**** EXTRACTED INFORMATION

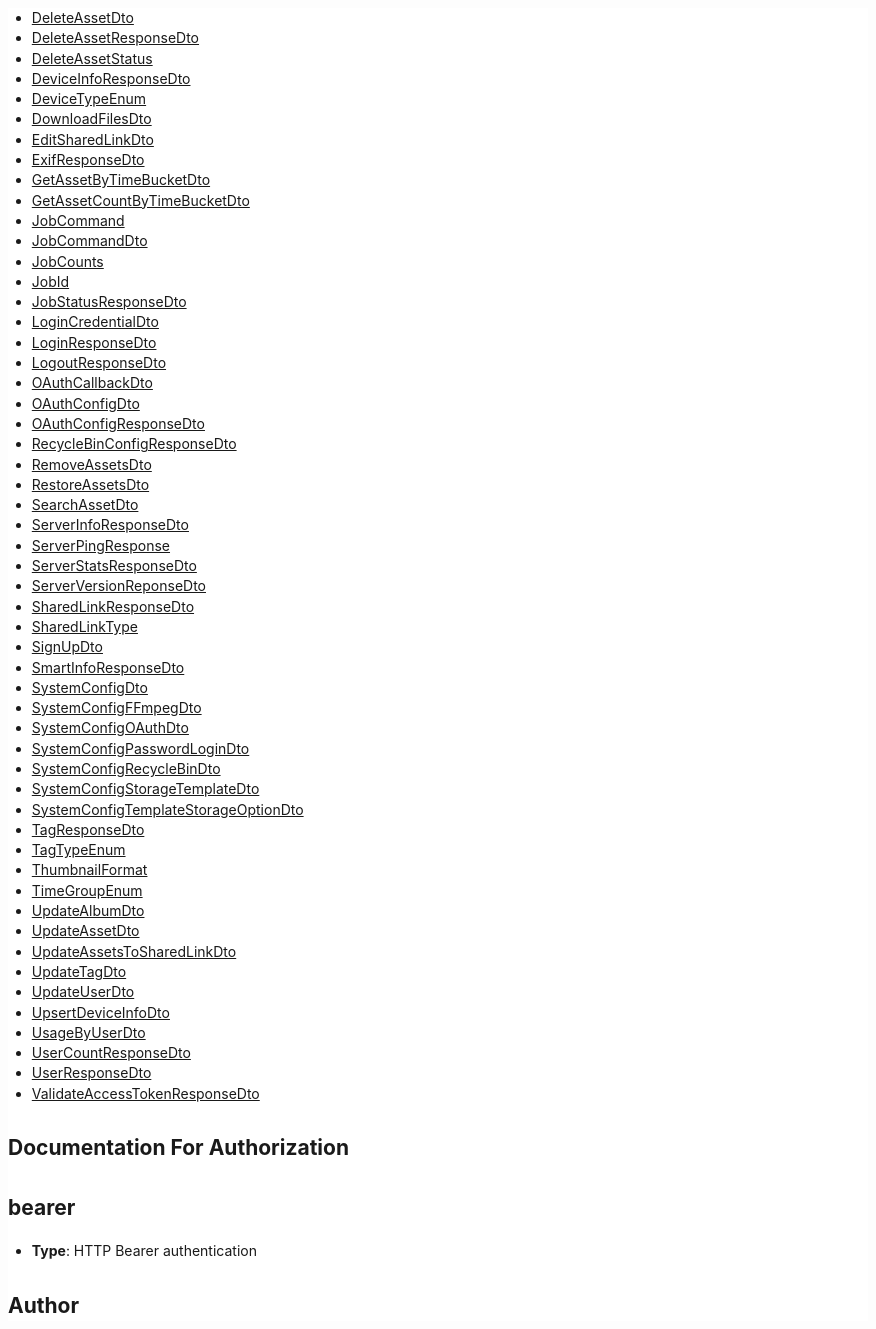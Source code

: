 - [DeleteAssetDto](doc//DeleteAssetDto.md)
- [DeleteAssetResponseDto](doc//DeleteAssetResponseDto.md)
- [DeleteAssetStatus](doc//DeleteAssetStatus.md)
- [DeviceInfoResponseDto](doc//DeviceInfoResponseDto.md)
- [DeviceTypeEnum](doc//DeviceTypeEnum.md)
- [DownloadFilesDto](doc//DownloadFilesDto.md)
- [EditSharedLinkDto](doc//EditSharedLinkDto.md)
- [ExifResponseDto](doc//ExifResponseDto.md)
- [GetAssetByTimeBucketDto](doc//GetAssetByTimeBucketDto.md)
- [GetAssetCountByTimeBucketDto](doc//GetAssetCountByTimeBucketDto.md)
- [JobCommand](doc//JobCommand.md)
- [JobCommandDto](doc//JobCommandDto.md)
- [JobCounts](doc//JobCounts.md)
- [JobId](doc//JobId.md)
- [JobStatusResponseDto](doc//JobStatusResponseDto.md)
- [LoginCredentialDto](doc//LoginCredentialDto.md)
- [LoginResponseDto](doc//LoginResponseDto.md)
- [LogoutResponseDto](doc//LogoutResponseDto.md)
- [OAuthCallbackDto](doc//OAuthCallbackDto.md)
- [OAuthConfigDto](doc//OAuthConfigDto.md)
- [OAuthConfigResponseDto](doc//OAuthConfigResponseDto.md)
- [RecycleBinConfigResponseDto](doc//RecycleBinConfigResponseDto.md)
- [RemoveAssetsDto](doc//RemoveAssetsDto.md)
- [RestoreAssetsDto](doc//RestoreAssetsDto.md)
- [SearchAssetDto](doc//SearchAssetDto.md)
- [ServerInfoResponseDto](doc//ServerInfoResponseDto.md)
- [ServerPingResponse](doc//ServerPingResponse.md)
- [ServerStatsResponseDto](doc//ServerStatsResponseDto.md)
- [ServerVersionReponseDto](doc//ServerVersionReponseDto.md)
- [SharedLinkResponseDto](doc//SharedLinkResponseDto.md)
- [SharedLinkType](doc//SharedLinkType.md)
- [SignUpDto](doc//SignUpDto.md)
- [SmartInfoResponseDto](doc//SmartInfoResponseDto.md)
- [SystemConfigDto](doc//SystemConfigDto.md)
- [SystemConfigFFmpegDto](doc//SystemConfigFFmpegDto.md)
- [SystemConfigOAuthDto](doc//SystemConfigOAuthDto.md)
- [SystemConfigPasswordLoginDto](doc//SystemConfigPasswordLoginDto.md)
- [SystemConfigRecycleBinDto](doc//SystemConfigRecycleBinDto.md)
- [SystemConfigStorageTemplateDto](doc//SystemConfigStorageTemplateDto.md)
- [SystemConfigTemplateStorageOptionDto](doc//SystemConfigTemplateStorageOptionDto.md)
- [TagResponseDto](doc//TagResponseDto.md)
- [TagTypeEnum](doc//TagTypeEnum.md)
- [ThumbnailFormat](doc//ThumbnailFormat.md)
- [TimeGroupEnum](doc//TimeGroupEnum.md)
- [UpdateAlbumDto](doc//UpdateAlbumDto.md)
- [UpdateAssetDto](doc//UpdateAssetDto.md)
- [UpdateAssetsToSharedLinkDto](doc//UpdateAssetsToSharedLinkDto.md)
- [UpdateTagDto](doc//UpdateTagDto.md)
- [UpdateUserDto](doc//UpdateUserDto.md)
- [UpsertDeviceInfoDto](doc//UpsertDeviceInfoDto.md)
- [UsageByUserDto](doc//UsageByUserDto.md)
- [UserCountResponseDto](doc//UserCountResponseDto.md)
- [UserResponseDto](doc//UserResponseDto.md)
- [ValidateAccessTokenResponseDto](doc//ValidateAccessTokenResponseDto.md)

## Documentation For Authorization

## bearer

- **Type**: HTTP Bearer authentication

## Author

********

**PROBLEM TO SOLVE**
Pictures stay out. Everything else in the listing gets printed exactly.

**EXERCISE ANSWER**
Source code

: - [DeleteAssetDto](doc//DeleteAssetDto.md)
- [DeleteAssetResponseDto](doc//DeleteAssetResponseDto.md)
- [DeleteAssetStatus](doc//DeleteAssetStatus.md)
- [DeviceInfoResponseDto](doc//DeviceInfoResponseDto.md)
- [DeviceTypeEnum](doc//DeviceTypeEnum.md)
- [DownloadFilesDto](doc//DownloadFilesDto.md)
- [EditSharedLinkDto](doc//EditSharedLinkDto.md)
- [ExifResponseDto](doc//ExifResponseDto.md)
- [GetAssetByTimeBucketDto](doc//GetAssetByTimeBucketDto.md)
- [GetAssetCountByTimeBucketDto](doc//GetAssetCountByTimeBucketDto.md)
- [JobCommand](doc//JobCommand.md)
- [JobCommandDto](doc//JobCommandDto.md)
- [JobCounts](doc//JobCounts.md)
- [JobId](doc//JobId.md)
- [JobStatusResponseDto](doc//JobStatusResponseDto.md)
- [LoginCredentialDto](doc//LoginCredentialDto.md)
- [LoginResponseDto](doc//LoginResponseDto.md)
- [LogoutResponseDto](doc//LogoutResponseDto.md)
- [OAuthCallbackDto](doc//OAuthCallbackDto.md)
- [OAuthConfigDto](doc//OAuthConfigDto.md)
- [OAuthConfigResponseDto](doc//OAuthConfigResponseDto.md)
- [RecycleBinConfigResponseDto](doc//RecycleBinConfigResponseDto.md)
- [RemoveAssetsDto](doc//RemoveAssetsDto.md)
- [RestoreAssetsDto](doc//RestoreAssetsDto.md)
- [SearchAssetDto](doc//SearchAssetDto.md)
- [ServerInfoResponseDto](doc//ServerInfoResponseDto.md)
- [ServerPingResponse](doc//ServerPingResponse.md)
- [ServerStatsResponseDto](doc//ServerStatsResponseDto.md)
- [ServerVersionReponseDto](doc//ServerVersionReponseDto.md)
- [SharedLinkResponseDto](doc//SharedLinkResponseDto.md)
- [SharedLinkType](doc//SharedLinkType.md)
- [SignUpDto](doc//SignUpDto.md)
- [SmartInfoResponseDto](doc//SmartInfoResponseDto.md)
- [SystemConfigDto](doc//SystemConfigDto.md)
- [SystemConfigFFmpegDto](doc//SystemConfigFFmpegDto.md)
- [SystemConfigOAuthDto](doc//SystemConfigOAuthDto.md)
- [SystemConfigPasswordLoginDto](doc//SystemConfigPasswordLoginDto.md)
- [SystemConfigRecycleBinDto](doc//SystemConfigRecycleBinDto.md)
- [SystemConfigStorageTemplateDto](doc//SystemConfigStorageTemplateDto.md)
- [SystemConfigTemplateStorageOptionDto](doc//SystemConfigTemplateStorageOptionDto.md)
- [TagResponseDto](doc//TagResponseDto.md)
- [TagTypeEnum](doc//TagTypeEnum.md)
- [ThumbnailFormat](doc//ThumbnailFormat.md)
- [TimeGroupEnum](doc//TimeGroupEnum.md)
- [UpdateAlbumDto](doc//UpdateAlbumDto.md)
- [UpdateAssetDto](doc//UpdateAssetDto.md)
- [UpdateAssetsToSharedLinkDto](doc//UpdateAssetsToSharedLinkDto.md)
- [UpdateTagDto](doc//UpdateTagDto.md)
- [UpdateUserDto](doc//UpdateUserDto.md)
- [UpsertDeviceInfoDto](doc//UpsertDeviceInfoDto.md)
- [UsageByUserDto](doc//UsageByUserDto.md)
- [UserCountResponseDto](doc//UserCountResponseDto.md)
- [UserResponseDto](doc//UserResponseDto.md)
- [ValidateAccessTokenResponseDto](doc//ValidateAccessTokenResponseDto.md)

## Documentation For Authorization

## bearer

- **Type**: HTTP Bearer authentication

## Author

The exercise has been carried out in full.